=== Description of the task ===
Output exactly the lines that run from the line with "- Advanced configuration help" to the end of the material, both ends included, and no other lines.

Records supplied below:

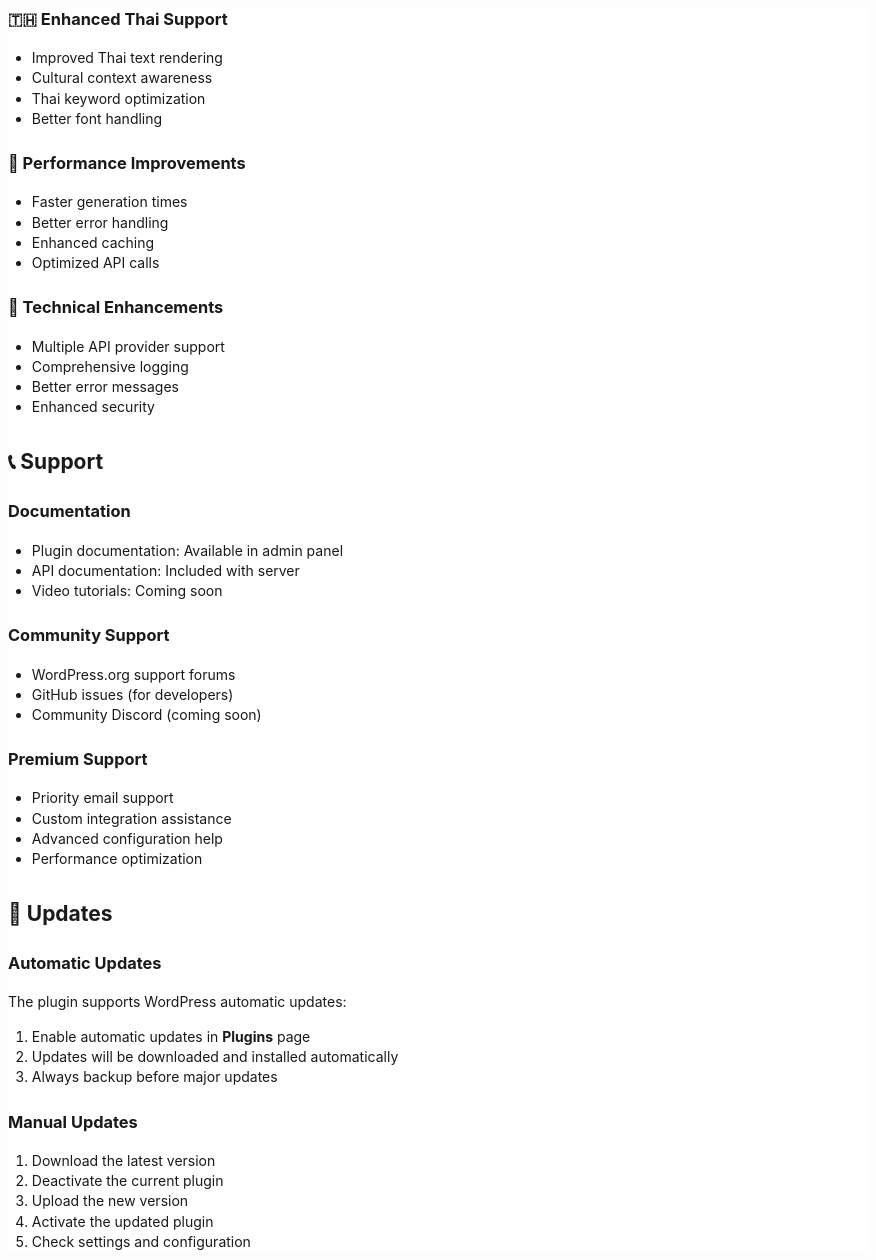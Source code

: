 ### 🇹🇭 Enhanced Thai Support
- Improved Thai text rendering
- Cultural context awareness
- Thai keyword optimization
- Better font handling

### 🚀 Performance Improvements
- Faster generation times
- Better error handling
- Enhanced caching
- Optimized API calls

### 🔧 Technical Enhancements
- Multiple API provider support
- Comprehensive logging
- Better error messages
- Enhanced security

## 📞 Support

### Documentation
- Plugin documentation: Available in admin panel
- API documentation: Included with server
- Video tutorials: Coming soon

### Community Support
- WordPress.org support forums
- GitHub issues (for developers)
- Community Discord (coming soon)

### Premium Support
- Priority email support
- Custom integration assistance
- Advanced configuration help
- Performance optimization

## 🔄 Updates

### Automatic Updates
The plugin supports WordPress automatic updates:
1. Enable automatic updates in **Plugins** page
2. Updates will be downloaded and installed automatically
3. Always backup before major updates

### Manual Updates
1. Download the latest version
2. Deactivate the current plugin
3. Upload the new version
4. Activate the updated plugin
5. Check settings and configuration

End of Records supplied.

=== Reply ===
- Advanced configuration help
- Performance optimization

## 🔄 Updates

### Automatic Updates
The plugin supports WordPress automatic updates:
1. Enable automatic updates in **Plugins** page
2. Updates will be downloaded and installed automatically
3. Always backup before major updates

### Manual Updates
1. Download the latest version
2. Deactivate the current plugin
3. Upload the new version
4. Activate the updated plugin
5. Check settings and configuration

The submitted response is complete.